# Größe auto increment ID?



## Guest (6. Mrz 2006)

Hallo,

ich habe in meiner DB eine Spalte die je Eintrag automatisch immer um 1 erhöt wird. Wo liegt das Limit dieser Zahl und was passiert wenn dieses überschritten wird?


----------



## AlArenal (6. Mrz 2006)

Siehe Datentyp der Spalte und Handbuch der DB.


----------



## Gast (6. Mrz 2006)

OK, Datantyp ist ein double, aber was passiert wenn dieser überläuft?


----------



## AlArenal (6. Mrz 2006)

Gast hat gesagt.:
			
		

> OK, Datantyp ist ein double, aber was passiert wenn dieser überläuft?

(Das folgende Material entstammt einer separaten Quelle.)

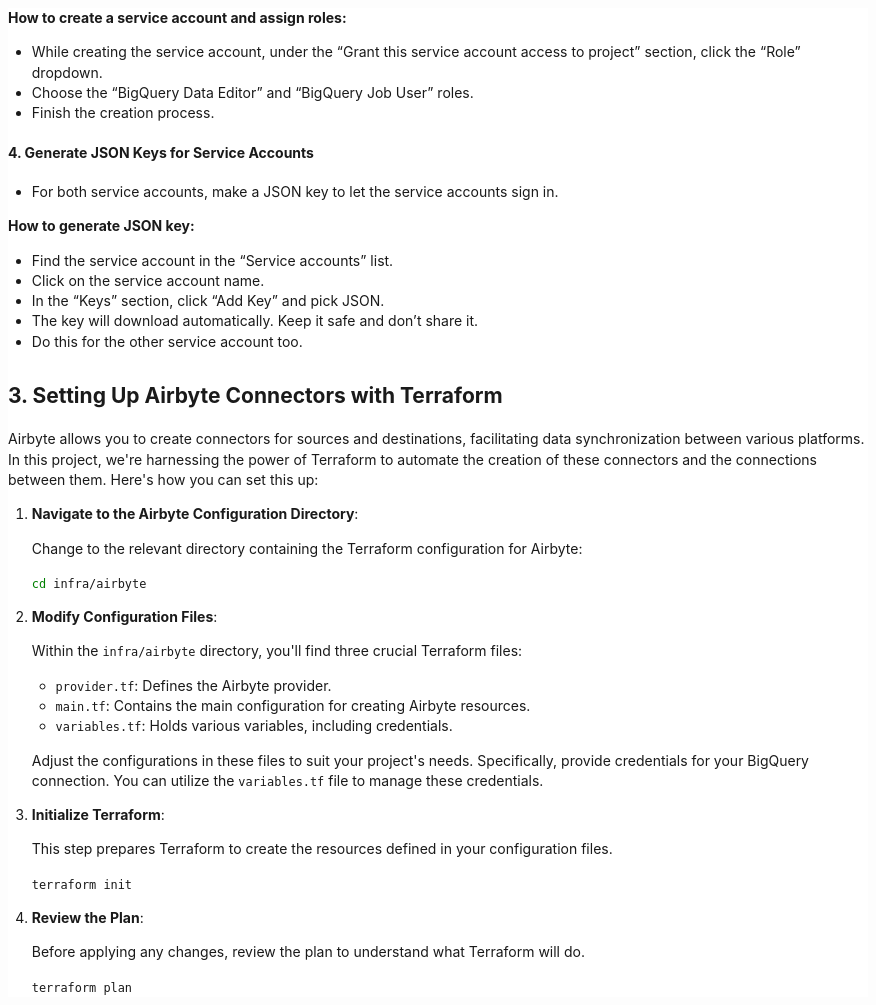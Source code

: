 **How to create a service account and assign roles:**

- While creating the service account, under the “Grant this service account access to project” section, click the “Role” dropdown.
- Choose the “BigQuery Data Editor” and “BigQuery Job User” roles.
- Finish the creation process.

#### 4. **Generate JSON Keys for Service Accounts**

- For both service accounts, make a JSON key to let the service accounts sign in.

**How to generate JSON key:**

- Find the service account in the “Service accounts” list.
- Click on the service account name.
- In the “Keys” section, click “Add Key” and pick JSON.
- The key will download automatically. Keep it safe and don’t share it.
- Do this for the other service account too.

## 3. Setting Up Airbyte Connectors with Terraform

Airbyte allows you to create connectors for sources and destinations, facilitating data synchronization between various platforms. In this project, we're harnessing the power of Terraform to automate the creation of these connectors and the connections between them. Here's how you can set this up:

1. **Navigate to the Airbyte Configuration Directory**:

   Change to the relevant directory containing the Terraform configuration for Airbyte:

   ```bash
   cd infra/airbyte
   ```

2. **Modify Configuration Files**:

   Within the `infra/airbyte` directory, you'll find three crucial Terraform files:

   - `provider.tf`: Defines the Airbyte provider.
   - `main.tf`: Contains the main configuration for creating Airbyte resources.
   - `variables.tf`: Holds various variables, including credentials.

   Adjust the configurations in these files to suit your project's needs. Specifically, provide credentials for your BigQuery connection. You can utilize the `variables.tf` file to manage these credentials.

3. **Initialize Terraform**:

   This step prepares Terraform to create the resources defined in your configuration files.

   ```bash
   terraform init
   ```

4. **Review the Plan**:

   Before applying any changes, review the plan to understand what Terraform will do.

   ```bash
   terraform plan
   ```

Das steht im Handbuch, wie ich bereits schrieb. Unglücklicherweise erwähntest du nicht um welche DB es geht. Bei MySQL 4 stehts in Kapitel 7.2.1 "Numerische Datentypen".


----------



## Gast (6. Mrz 2006)

ich nutze MySQL 5


----------



## AlArenal (6. Mrz 2006)

Und was haben deine Tests ergeben?



			
				Die glorreiche Online-Doku zu MySQL 5.0 hat gesagt.:
			
		

> When asked to store a value in a numeric column that is outside the data type's allowable range, MySQL's behavior depends on the SQL mode in effect at the time. For example, if no restrictive modes are enabled, MySQL clips the value to the appropriate endpoint of the range and stores the resulting value instead. However, if the mode is set to TRADITIONAL, MySQL rejects a value that is out of range with an error, and the insert fails, in accordance with the SQL standard.
> 
> In non-strict mode, when an out-of-range value is assigned to an integer column, MySQL stores the value representing the corresponding endpoint of the column data type range. If you store 256 into a TINYINT or TINYINT UNSIGNED column, MySQL stores 255 or 127, respectively. When a floating-point or fixed-point column is assigned a value that exceeds the range implied by the specified (or default) precision and scale, MySQL stores the value representing the corresponding endpoint of that range.


----------



## Gast (6. Mrz 2006)

DOUBLE 8 Bytes

Fließkommazahl, vorzeichenbehaftet. Wertebereich von ~ -1,798^308 bis ~ -2,225^-308, 0 und ~ 2,225^-308 bis ~ 1,798^308

hmmm, so weit hab ich noch nicht hoch gezählt - bei einem INT z.B. wird dann der höhere Werte auf die höchste Stelle von INT abgeschnitten und da eingefügt, oder es kommt zu einer Fehlermeldung, naja - ich werde wohl ab einem bestimmten "Alter" die Zeilen löschen und dann neu einfügen

THX


----------



## AlArenal (6. Mrz 2006)

Ich weiß ich nerve, aber warum zum Teufel ist deine Spalte eine Fließkommazahl?


----------



## Gast (6. Mrz 2006)

Hast natürlich vollkommen recht, für die ID reicht natürlich INT oder BIGINT


----------